NAYLAN
The past week was the best week of my life.
I'd take it even without all the sex with Mavis — though, the sex with Mavis was a big part of why I was grinning from ear to ear even during insufferable status report meetings with my pack. I'd managed to call my mother and break the news about Mavis. She'd been shocked at first, asking a million and one questions, and then scolding me for not telling her right when I'd noticed the bond. She wanted to come down to Toronto to meet him, but I let her know that I would have to check in with Mavis first. I'd met his family, so I was sure he wasn't opposed to seeing my mother, but I was still nervous.
Mavis went back to his place but stuck around my pack more often than not. He spent most of his nights here, crawling out of bed sometime before noon to return to his family.

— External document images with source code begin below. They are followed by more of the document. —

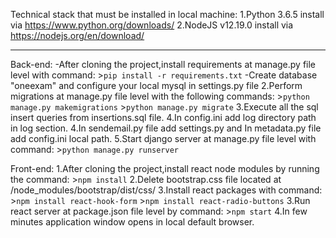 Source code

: Technical stack that must be installed in local machine:
	1.Python 3.6.5 install via https://www.python.org/downloads/
	2.NodeJS v12.19.0 install via https://nodejs.org/en/download/

***

Back-end:
	-After cloning the project,install requirements at manage.py file level with command:
		>`pip install -r requirements.txt`
	-Create database "oneexam" and configure your local mysql in settings.py file
	2.Perform migrations at manage.py file level with the following commands:
		>`python manage.py makemigrations`
		>`python manage.py migrate`
	3.Execute all the sql insert queries from insertions.sql file.
	4.In config.ini add log directory path in log section.
	4.In sendemail.py file add settings.py and In metadata.py file add config.ini local path.
	5.Start django server at manage.py file level with command:
		>`python manage.py runserver`

Front-end:
	1.After cloning the project,install react node modules by running the command: 
		>`npm install`
	2.Delete bootstrap.css file located at /node_modules/bootstrap/dist/css/
	3.Install react packages with command:
		>`npm install react-hook-form`
		>`npm install react-radio-buttons`
	3.Run react server at package.json file level by command:
		>`npm start`
	4.In few minutes application window opens in local default browser.



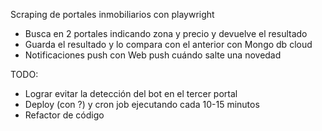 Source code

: Scraping de portales inmobiliarios con playwright

- Busca en 2 portales indicando zona y precio y devuelve el resultado
- Guarda el resultado y lo compara con el anterior con Mongo db cloud
- Notificaciones push con Web push cuándo salte una novedad

TODO:

- Lograr evitar la detección del bot en el tercer portal
- Deploy (con ?) y cron job ejecutando cada 10-15 minutos
- Refactor de código
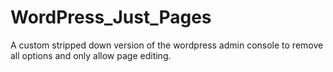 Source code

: WordPress_Just_Pages
====================

A custom stripped down version of the wordpress admin console to remove all options and only allow page editing.
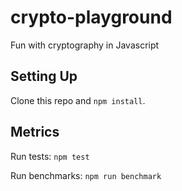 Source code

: 
# crypto-playground

  Fun with cryptography in Javascript

## Setting Up

  Clone this repo and `npm install`.

## Metrics

  Run tests: `npm test`

  Run benchmarks: `npm run benchmark`
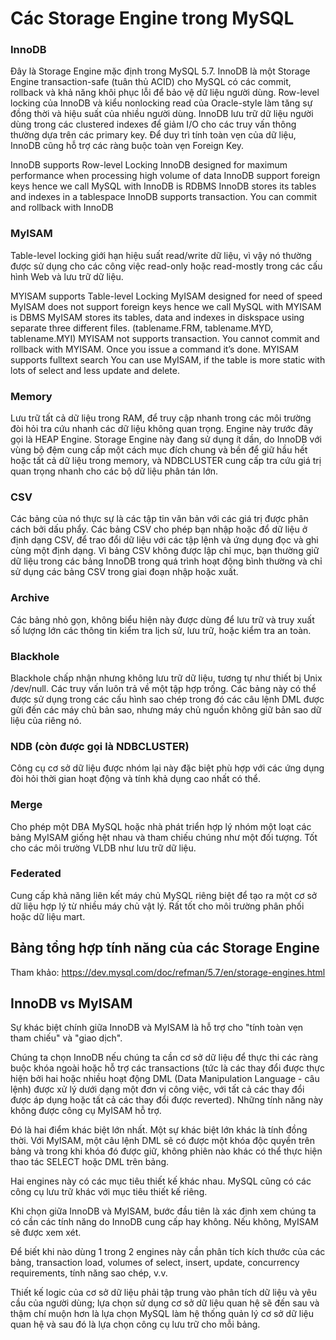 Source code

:# Các Storage Engine trong MySQL

### InnoDB
Đây là Storage Engine mặc định trong MySQL 5.7. InnoDB là một Storage Engine transaction-safe (tuân thủ ACID) cho MySQL có các commit, rollback và khả năng khôi phục lỗi để bảo vệ dữ liệu người dùng. Row-level locking của InnoDB và kiểu nonlocking read của Oracle-style làm tăng sự đồng thời và hiệu suất của nhiều người dùng. InnoDB lưu trữ dữ liệu người dùng trong các clustered indexes để giảm I/O cho các truy vấn thông thường dựa trên các primary key. Để duy trì tính toàn vẹn của dữ liệu, InnoDB cũng hỗ trợ các ràng buộc toàn vẹn Foreign Key.

InnoDB supports Row-level Locking
InnoDB designed for maximum performance when processing high volume of data
InnoDB support foreign keys hence we call MySQL with InnoDB is RDBMS
InnoDB stores its tables and indexes in a tablespace
InnoDB supports transaction. You can commit and rollback with InnoDB

### MyISAM
Table-level locking giới hạn hiệu suất read/write dữ liệu, vì vậy nó thường được sử dụng cho các công việc read-only hoặc read-mostly trong các cấu hình Web và lưu trữ dữ liệu.

MYISAM supports Table-level Locking
MyISAM designed for need of speed
MyISAM does not support foreign keys hence we call MySQL with MYISAM is DBMS
MyISAM stores its tables, data and indexes in diskspace using separate three different files. (tablename.FRM, tablename.MYD, tablename.MYI)
MYISAM not supports transaction. You cannot commit and rollback with MYISAM. Once you issue a command it’s done.
MYISAM supports fulltext search
You can use MyISAM, if the table is more static with lots of select and less update and delete.

### Memory
Lưu trữ tất cả dữ liệu trong RAM, để truy cập nhanh trong các môi trường đòi hỏi tra cứu nhanh các dữ liệu không quan trọng. Engine này trước đây gọi là HEAP Engine. Storage Engine này đang sử dụng ít dần, do InnoDB với vùng bộ đệm cung cấp một cách mục đích chung và bền để giữ hầu hết hoặc tất cả dữ liệu trong memory, và NDBCLUSTER cung cấp tra cứu giá trị quan trọng nhanh cho các bộ dữ liệu phân tán lớn.

### CSV
Các bảng của nó thực sự là các tập tin văn bản với các giá trị được phân cách bởi dấu phẩy. Các bảng CSV cho phép bạn nhập hoặc đổ dữ liệu ở định dạng CSV, để trao đổi dữ liệu với các tập lệnh và ứng dụng đọc và ghi cùng một định dạng. Vì bảng CSV không được lập chỉ mục, bạn thường giữ dữ liệu trong các bảng InnoDB trong quá trình hoạt động bình thường và chỉ sử dụng các bảng CSV trong giai đoạn nhập hoặc xuất.

### Archive
Các bảng nhỏ gọn, không biểu hiện này được dùng để lưu trữ và truy xuất số lượng lớn các thông tin kiểm tra lịch sử, lưu trữ, hoặc kiểm tra an toàn.

### Blackhole
Blackhole chấp nhận nhưng không lưu trữ dữ liệu, tương tự như thiết bị Unix /dev/null. Các truy vấn luôn trả về một tập hợp trống. Các bảng này có thể được sử dụng trong các cấu hình sao chép trong đó các câu lệnh DML được gửi đến các máy chủ bản sao, nhưng máy chủ nguồn không giữ bản sao dữ liệu của riêng nó.

### NDB (còn được gọi là NDBCLUSTER)
Công cụ cơ sở dữ liệu được nhóm lại này đặc biệt phù hợp với các ứng dụng đòi hỏi thời gian hoạt động và tính khả dụng cao nhất có thể.

### Merge
Cho phép một DBA MySQL hoặc nhà phát triển hợp lý nhóm một loạt các bảng MyISAM giống hệt nhau và tham chiếu chúng như một đối tượng. Tốt cho các môi trường VLDB như lưu trữ dữ liệu.

### Federated
Cung cấp khả năng liên kết máy chủ MySQL riêng biệt để tạo ra một cơ sở dữ liệu hợp lý từ nhiều máy chủ vật lý. Rất tốt cho môi trường phân phối hoặc dữ liệu mart.

## Bảng tổng hợp tính năng của các Storage Engine

Tham khảo: https://dev.mysql.com/doc/refman/5.7/en/storage-engines.html

## InnoDB vs MyISAM
Sự khác biệt chính giữa InnoDB và MyISAM là hỗ trợ cho "tính toàn vẹn tham chiếu" và "giao dịch".

Chúng ta chọn InnoDB nếu chúng ta cần cơ sở dữ liệu để thực thi các ràng buộc khóa ngoài hoặc hỗ trợ các transactions (tức là các thay đổi được thực hiện bởi hai hoặc nhiều hoạt động DML (Data Manipulation Language - câu lệnh) được xử lý dưới dạng một đơn vị công việc, với tất cả các thay đổi được áp dụng hoặc tất cả các thay đổi được reverted). Những tính năng này không được công cụ MyISAM hỗ trợ.

Đó là hai điểm khác biệt lớn nhất. Một sự khác biệt lớn khác là tính đồng thời. Với MyISAM, một câu lệnh DML sẽ có được một khóa độc quyền trên bảng và trong khi khóa đó được giữ, không phiên nào khác có thể thực hiện thao tác SELECT hoặc DML trên bảng.

Hai engines này có các mục tiêu thiết kế khác nhau. MySQL cũng có các công cụ lưu trữ khác với mục tiêu thiết kế riêng.

Khi chọn giữa InnoDB và MyISAM, bước đầu tiên là xác định xem chúng ta có cần các tính năng do InnoDB cung cấp hay không. Nếu không, MyISAM sẽ được xem xét.

Để biết khi nào dùng 1 trong 2 engines này cần phân tích kích thước của các bảng, transaction load,  volumes of select, insert, update, concurrency requirements, tính năng sao chép, v.v.

Thiết kế logic của cơ sở dữ liệu phải tập trung vào phân tích dữ liệu và yêu cầu của người dùng; lựa chọn sử dụng cơ sở dữ liệu quan hệ sẽ đến sau và thậm chí muộn hơn là lựa chọn MySQL làm hệ thống quản lý cơ sở dữ liệu quan hệ và sau đó là lựa chọn công cụ lưu trữ cho mỗi bảng.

My wolf wasn't very happy about that, but I had to remind myself constantly that this was more than I'd ever anticipated in the first place. If he didn't want to move in with me, I was okay with that. He was less than a twenty-minute walk away. We spent a lot of time together now — and not tucked away by the riverside or lingering somewhere in the woods. I could hang out with him in public — hold his hand and kiss him. He was my mate and now clearly marked as such.
The mating bond did make my feelings more intense, just like I had anticipated. I could swim in the feelings radiating off him. I felt his thoughts, even though I didn't have the verbal context for why he was feeling the way he did. I knew that he liked me — a lot — and it helped to ease the frustration I felt with reining back some of the things I wanted to say to him.
I love you.
The words stayed close to the tip of my tongue whenever he was within my reach. His laugh — the way his eyes softened when he looked at me. Everything about him made my heart pound and my wolf desperate to push me into declarations of everlasting love. The thoughts sometimes even weirded me out. I've always been romantic, sure, but I wasn't Shakespearean about it. I think I would weird even myself out if I started saying supper flowery romantic things out of left field. I still just called Mavis, Mavis. The thought of intrinsic pet names made my face warm up and my stomach flip.
I couldn't weird Mavis out with a clumsy love confession.
Not now, at least. I needed to give him time to adjust to the arrangement.
I could wait.
"What's up? You're thinking too hard?" Mavis' voice was loud but didn't carry much over the sound of my motorcycle. He was riding with me — his hands wrapped around my waist and face plastered on my back as I drove us toward Georgiou's pizzeria.
"Nothing," I mouthed, forcing myself to pay attention to the road ahead. Mavis' clan and Gerogiou's pack were going to devise a way to catch the hyenas without hurting them or getting anyone else hurt. As Georgiou had mentioned, many of them were just kids who didn't know how to speak English. He'd organized for us to talk with a couple of new first-generation jackals here in Toronto. Hopefully, at least one of them would be able to communicate in a language the hyenas understood. Elijah was already up at Georgiou's — Mavis and I were running late, but I didn't think it was too much of a problem.
When we drove out of the highway and onto the main roads, and through the streets, I noticed Mavis' grip on me tightened a bit. He was still nervous around wolves. There were a lot of them downtown — in so many variants that I couldn't imagine the conflicting feeling that stirred in Mavis. I decided not to mention it, knowing he was trying to work on it by himself. It was probably why he couldn't see himself living with me — with my pack. It didn't matter that I was there. It mattered that there were too many wolves there.
YOU ARE READING
Coyote Wolf
Kurt AdamNaylan, an Alpha by birth, has always dreamed of running a pack of his own. Born into the busy city of Halifax, Nova Scotia, where city wolves run in small groups, and disregard communal living, Naylan had to pursue his dreams elsewhere - Toronto, a...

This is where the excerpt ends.